### Goal of the exercise
Could you repeat all of the entries exactly, leaving out any pictures?

### Items from a data source
*** Begin section ***

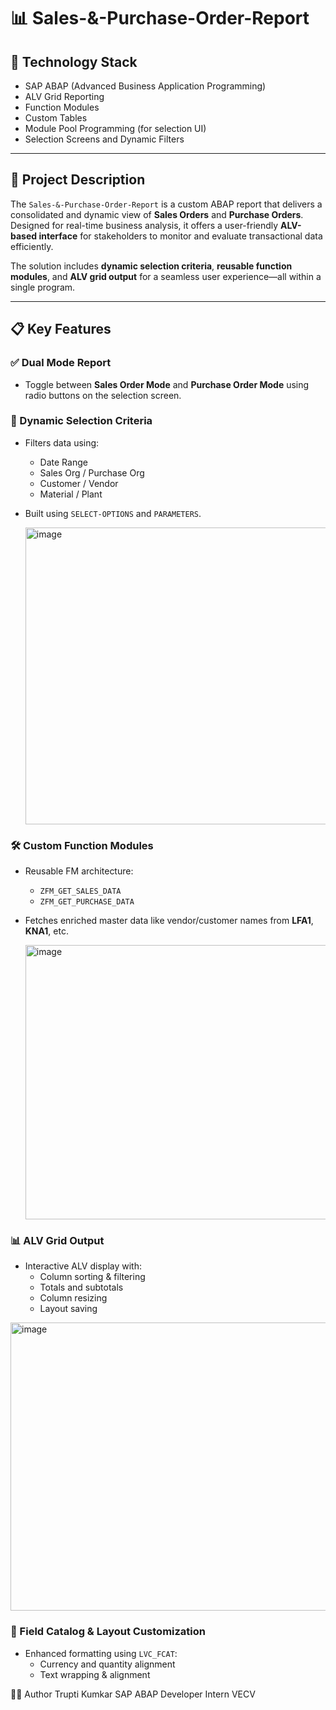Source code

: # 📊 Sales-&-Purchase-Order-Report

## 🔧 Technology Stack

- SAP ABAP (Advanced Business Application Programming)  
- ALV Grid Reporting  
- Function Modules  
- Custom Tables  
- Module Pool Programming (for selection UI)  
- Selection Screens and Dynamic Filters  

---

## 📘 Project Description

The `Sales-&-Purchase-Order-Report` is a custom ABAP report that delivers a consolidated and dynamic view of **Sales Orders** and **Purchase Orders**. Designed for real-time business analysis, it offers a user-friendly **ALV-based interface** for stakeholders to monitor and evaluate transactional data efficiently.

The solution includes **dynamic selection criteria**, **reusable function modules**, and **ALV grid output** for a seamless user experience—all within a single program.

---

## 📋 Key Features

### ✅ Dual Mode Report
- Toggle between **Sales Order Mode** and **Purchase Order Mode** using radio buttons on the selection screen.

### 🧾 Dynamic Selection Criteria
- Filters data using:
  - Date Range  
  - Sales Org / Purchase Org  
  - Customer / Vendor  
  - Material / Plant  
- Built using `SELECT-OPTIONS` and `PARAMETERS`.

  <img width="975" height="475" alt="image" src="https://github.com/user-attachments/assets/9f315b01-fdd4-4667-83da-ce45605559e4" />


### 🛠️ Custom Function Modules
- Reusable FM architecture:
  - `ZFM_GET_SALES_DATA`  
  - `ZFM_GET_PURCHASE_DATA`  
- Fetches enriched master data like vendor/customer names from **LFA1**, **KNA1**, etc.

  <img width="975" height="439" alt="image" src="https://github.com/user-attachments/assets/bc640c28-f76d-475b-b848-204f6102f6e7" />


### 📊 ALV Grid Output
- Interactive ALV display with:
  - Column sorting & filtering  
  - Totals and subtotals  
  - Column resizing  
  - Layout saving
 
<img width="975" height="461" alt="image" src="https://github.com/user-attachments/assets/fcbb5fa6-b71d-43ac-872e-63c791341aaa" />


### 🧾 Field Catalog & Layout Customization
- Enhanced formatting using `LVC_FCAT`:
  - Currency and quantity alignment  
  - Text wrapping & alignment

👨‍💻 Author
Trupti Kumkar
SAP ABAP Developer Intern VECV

*** End section ***

### Solved exercise
Source code

: # 📊 Sales-&-Purchase-Order-Report

## 🔧 Technology Stack

- SAP ABAP (Advanced Business Application Programming)  
- ALV Grid Reporting  
- Function Modules  
- Custom Tables  
- Module Pool Programming (for selection UI)  
- Selection Screens and Dynamic Filters  

---

## 📘 Project Description

The `Sales-&-Purchase-Order-Report` is a custom ABAP report that delivers a consolidated and dynamic view of **Sales Orders** and **Purchase Orders**. Designed for real-time business analysis, it offers a user-friendly **ALV-based interface** for stakeholders to monitor and evaluate transactional data efficiently.

The solution includes **dynamic selection criteria**, **reusable function modules**, and **ALV grid output** for a seamless user experience—all within a single program.

---

## 📋 Key Features

### ✅ Dual Mode Report
- Toggle between **Sales Order Mode** and **Purchase Order Mode** using radio buttons on the selection screen.

### 🧾 Dynamic Selection Criteria
- Filters data using:
  - Date Range  
  - Sales Org / Purchase Org  
  - Customer / Vendor  
  - Material / Plant  
- Built using `SELECT-OPTIONS` and `PARAMETERS`.

  <img width="975" height="475" alt="image" src="https://github.com/user-attachments/assets/9f315b01-fdd4-4667-83da-ce45605559e4" />


### 🛠️ Custom Function Modules
- Reusable FM architecture:
  - `ZFM_GET_SALES_DATA`  
  - `ZFM_GET_PURCHASE_DATA`  
- Fetches enriched master data like vendor/customer names from **LFA1**, **KNA1**, etc.

  <img width="975" height="439" alt="image" src="https://github.com/user-attachments/assets/bc640c28-f76d-475b-b848-204f6102f6e7" />


### 📊 ALV Grid Output
- Interactive ALV display with:
  - Column sorting & filtering  
  - Totals and subtotals  
  - Column resizing  
  - Layout saving
 
<img width="975" height="461" alt="image" src="https://github.com/user-attachments/assets/fcbb5fa6-b71d-43ac-872e-63c791341aaa" />


### 🧾 Field Catalog & Layout Customization
- Enhanced formatting using `LVC_FCAT`:
  - Currency and quantity alignment  
  - Text wrapping & alignment

👨‍💻 Author
Trupti Kumkar
SAP ABAP Developer Intern VECV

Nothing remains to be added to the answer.